国会議員たちにこの現実を知らせなければならないと思いました。豚が舎内で餌が無くなて共食いをする。豚が豚の子を食う。こういう現実の中で養豚農家は自殺をせざるを得ないような状況に追い込まれて来ました。

総理大臣の言葉が被災民を苦しめた

 原発はエネルギーを作るから必要だ。クリーンで安全で安いエネルギーだと、言いまくって来た。この現実は原発は人の命を危うくし環境を汚染し、最も高いエネルギーである事はこの原発事故によって明らかになったじゃないですか。その現実を何とかしようと、現場で苦しんでいるさなかに、国は、12月16日に当時の野田総理大臣は「原発事故は終息した」と言ったんですよ。私はその時、応急仮設住宅で住民懇談会をしておりました。住民から言った瞬間に「市長我々は棄てられた民だ」と言われました。

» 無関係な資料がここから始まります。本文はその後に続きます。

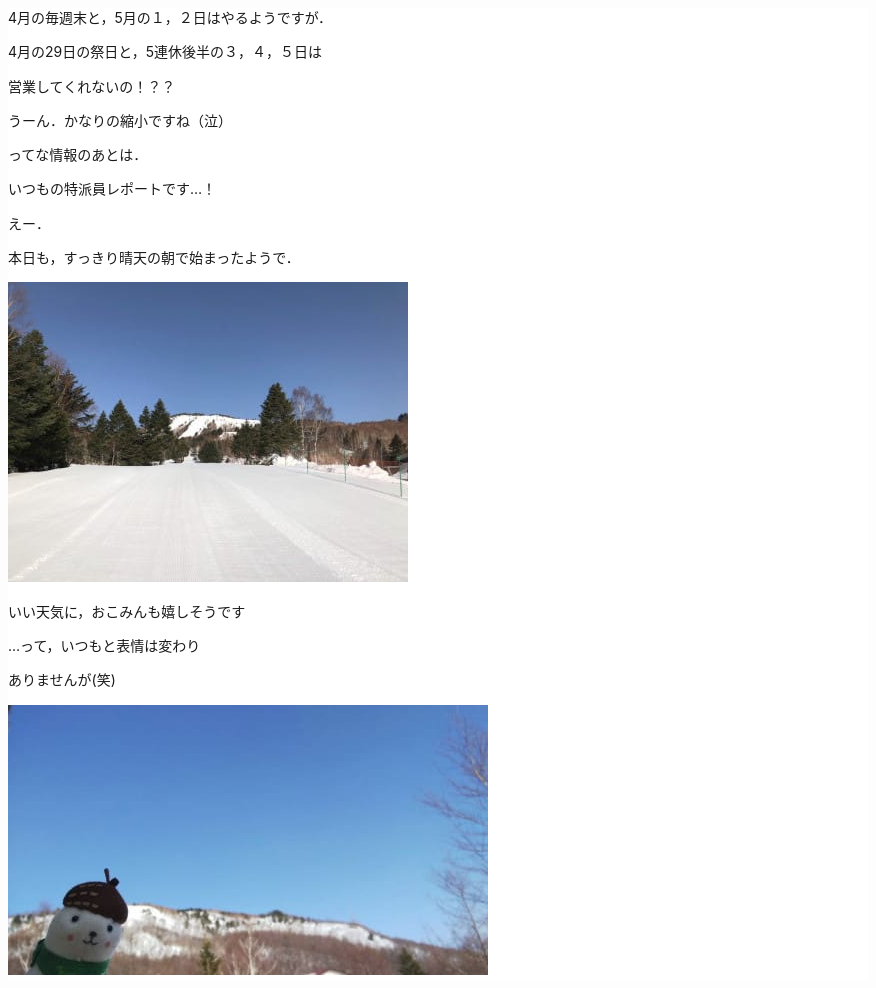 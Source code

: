 
4月の毎週末と，5月の１，２日はやるようですが．


4月の29日の祭日と，5連休後半の３，４，５日は


営業してくれないの！？？


うーん．かなりの縮小ですね（泣）





ってな情報のあとは．


いつもの特派員レポートです…！





えー．


本日も，すっきり晴天の朝で始まったようで．




![03ab5b398908b8255491327d77e9af43.jpg](images/03ab5b398908b8255491327d77e9af43.jpg)




いい天気に，おこみんも嬉しそうです


…って，いつもと表情は変わり


ありませんが(笑)




![e7e4e135ecd04c36fc963351b6897c81.jpg](images/e7e4e135ecd04c36fc963351b6897c81.jpg)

 おおよそ4年前ちかくになると思いますけれども、10月に東京オリンピック誘致が決まりました。その時にアンダーコントロールと言った。「250km離れているから東京は安全だ」と言いました。私は敬老会で老ご婦人に「250km離れているから安全だ」と言うのは、250km離れている、「250kmの所に居る我々は、危険な所に住まされているのか」と詰問されました。総理大臣の発言がどれほど現場の住民に、心に痛みをもたらすことでしょう。

若い人が戻らない 働く人が足りない

今、南相馬市から残念ながら住所を移してしまった人たちは1万人を超えています。その大半は60代以下です。子育て世代です。震災から必死な思いで南相馬市を立て直そうとして来た、その現実の中にあって一番足りない人たちは婦人です。女性です。子供です。今働き手が足りないくって困っています

看護士が足りません。保育士が足りません。介護ヘルパーも足りません。でも結果として、あの震災までには高齢化率は26%であったのが、居住人口5万4000人まで回復したとは言え、今の高齢化率は34%になりましたから。団塊の世代が全て高齢者になりましたので、高齢化人口はほぼおなじ訳です。

結果として働く人が足りない現実が、この原発事故から明らかのように「原発事故周辺は除染をしても、危なくって住めない」と感じている人たちが多いわけです。